ピアノのどの先生もレッスンは大体月4回、週1回のレッスンだが、こちらに来てからは嬉しい事に段々と生徒が増え自分のレッスンもできず身動きが取れ無くなった。
苦肉の策として月3回のレッスンにさせていただき、代わりに月1回、学年に分けてソルフェージュのグループクラスを作った。
ピアノレッスンは1対1の個人レッスン。このグループレッスンは生徒にとって遊び感覚の待ち遠しい楽しい時間のようだった。

いくらピアノが上手でも音も取れない歌えない、楽譜も書けない、理論も分からないでは話にならない。小さい時こそソルフェージュは大事な事と考え、歌わせる事、書く事、聴音などを常に重視。

まだ字の読めない幼児にはドは赤、レは黄色など色音符を使用。指の骨も未発達な子供のピアノレッスンは集中力も考えてせいぜい15分。
”幼児期こそ耳の訓練が必要だ”と残りの時間はソルフェージュに費やし特に力を入れた。

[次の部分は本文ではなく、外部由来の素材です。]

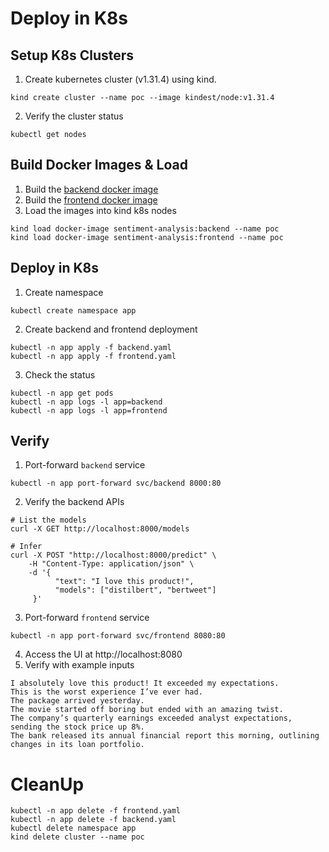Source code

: # Deploy in K8s

## Setup K8s Clusters
1. Create kubernetes cluster (v1.31.4) using kind.
```shell
kind create cluster --name poc --image kindest/node:v1.31.4
```
2. Verify the cluster status
```shell
kubectl get nodes
```

## Build Docker Images & Load
1. Build the [backend docker image](../../backend/)
2. Build the [frontend docker image](../../frontend/)
3. Load the images into kind k8s nodes
```shell
kind load docker-image sentiment-analysis:backend --name poc
kind load docker-image sentiment-analysis:frontend --name poc
```

## Deploy in K8s
1. Create namespace
```shell
kubectl create namespace app
```
2. Create backend and frontend deployment
```shell
kubectl -n app apply -f backend.yaml
kubectl -n app apply -f frontend.yaml
```
3. Check the status
```shell
kubectl -n app get pods
kubectl -n app logs -l app=backend
kubectl -n app logs -l app=frontend
```

## Verify
1. Port-forward `backend` service
```shell
kubectl -n app port-forward svc/backend 8000:80
```
2. Verify the backend APIs
```shell
# List the models
curl -X GET http://localhost:8000/models

# Infer
curl -X POST "http://localhost:8000/predict" \
    -H "Content-Type: application/json" \
    -d '{
          "text": "I love this product!",
          "models": ["distilbert", "bertweet"]
     }'
```
3. Port-forward `frontend` service
```shell
kubectl -n app port-forward svc/frontend 8080:80 
```
4. Access the UI at http://localhost:8080
5. Verify with example inputs
```shell
I absolutely love this product! It exceeded my expectations.
This is the worst experience I’ve ever had.
The package arrived yesterday.
The movie started off boring but ended with an amazing twist.
The company’s quarterly earnings exceeded analyst expectations, sending the stock price up 8%.
The bank released its annual financial report this morning, outlining changes in its loan portfolio.
```

# CleanUp
```shell
kubectl -n app delete -f frontend.yaml
kubectl -n app delete -f backend.yaml
kubectl delete namespace app
kind delete cluster --name poc
```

ピアノが好きな子は放っていても練習をドンドンやってくるが、嫌いな子は一週間、楽譜も開けないままやって来る。レッスン室に入ってきた彼女達の顔つきで家でのレッスン状態もほぼ分かる。
子供って本当に正直だ。 (続く)



町のピアノ教師 (2)

蘭1

初めてのレッスン時から生徒ときちんとお約束。
(1)レッスン時間には遅れない(お稽古事の多い現代っ子。はしごをしている子もいるので遅れてはあとの人に迷惑がかかる)
(2)靴はきちんと揃え、洗面所で石鹸で手を洗う事(皆が弾くピアノ、汚くしない事。家でも実践)
(3)「こんにちは、お願いします、有難うございました、さようなら」の挨拶をはっきりと・・・。
(4)月謝は礼儀と金銭感覚も身につくかと、「お願いします」と言葉を添えて渡すように指導し、事故があってもいけないので全員に持たせているレッスンノートに「○月分、いただきました」と必ず記した。

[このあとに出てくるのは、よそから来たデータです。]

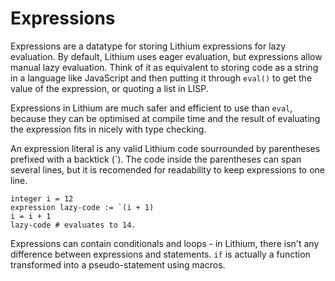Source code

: # Expressions

Expressions are a datatype for storing Lithium expressions for lazy evaluation. By default, Lithium uses eager evaluation, but expressions allow manual lazy evaluation. Think of it as equivalent to storing code as a string in a language like JavaScript and then putting it through `eval()` to get the value of the expression, or quoting a list in LISP.

Expressions in Lithium are much safer and efficient to use than `eval`, because they can be optimised at compile time and the result of evaluating the expression fits in nicely with type checking.

An expression literal is any valid Lithium code sourrounded by parentheses prefixed with a backtick (`). The code inside the parentheses can span several lines, but it is recomended for readability to keep expressions to one line.

```lithium
integer i = 12
expression lazy-code := `(i + 1)
i = i + 1
lazy-code # evaluates to 14.
```

Expressions can contain conditionals and loops - in Lithium, there isn't any difference between expressions and statements. `if` is actually a function transformed into a pseudo-statement using macros.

お母様とは無断欠席は禁止。遅れる時も必ず連絡をいただく様にお願いし、レッスン時間が延長した時もこちらから連絡。(途中で何が起っても分からないので)
また学期ごとに学校の音楽の各項目の成績も知らせていただき弱点部分を強化。
ピアノを習っていて音楽の成績が悪いのは教える側としては耐えられない。

子供達との約束は厳しいかとも思ったが、人間形成からも幼い時から習慣として身に付けてもらいたかった。 (続く)



町のピアノ教師 (1 )


グランドピアノ

音大在学中から子供達のピアノ指導にあたって
もう40年の月日が流れる。
卒業してからも三人の子育てや教育に忙しい時も
この仕事をずーと続けて来た今、
長年の出来事や思いを書き綴る事にした。

超一流の有名な先生以外、町のピアノ教師は
偉そうに生徒を選ぶ事はできないが、
レッスンに来ていただく前にいつも実践している事がある

ピアノ

入門したいとお話があった時、まずお母様とお子様の三人で
和気藹々(?)とお菓子とお茶をいただきながら、
何人兄妹の何番目?積極的かそうでもないか?
運動神経はどうか?などお子様の家庭環境や性格をすばやく把握する

また一番大切な事はお母様の教育の姿勢や性格や口調、
ご家庭が音楽好きか否か?と言う事が
お子様への対応やレッスンの教材も変わってくるピアノ

厳しい家庭のお子様は少々厳しく指導しても”何くそ!”と向ってくる。
こちらも負けじと次の段階へグレードアップ。
甘やかされて育ったお子様は第一段階でもうへこたれている。
長い目で見てこの差が大きい

4、5歳の園児にはピアノが好きかどうかなんて分からない。
情操教育の為、親に嫌々習わされている子もいただろう。
「ピアノを弾くのは私の夢でした」と
親の夢のために習わされている子も現にいる。

ピアノが弾けるようになる事は勿論、
音楽に興味を抱かせる事も教師の大事な仕事。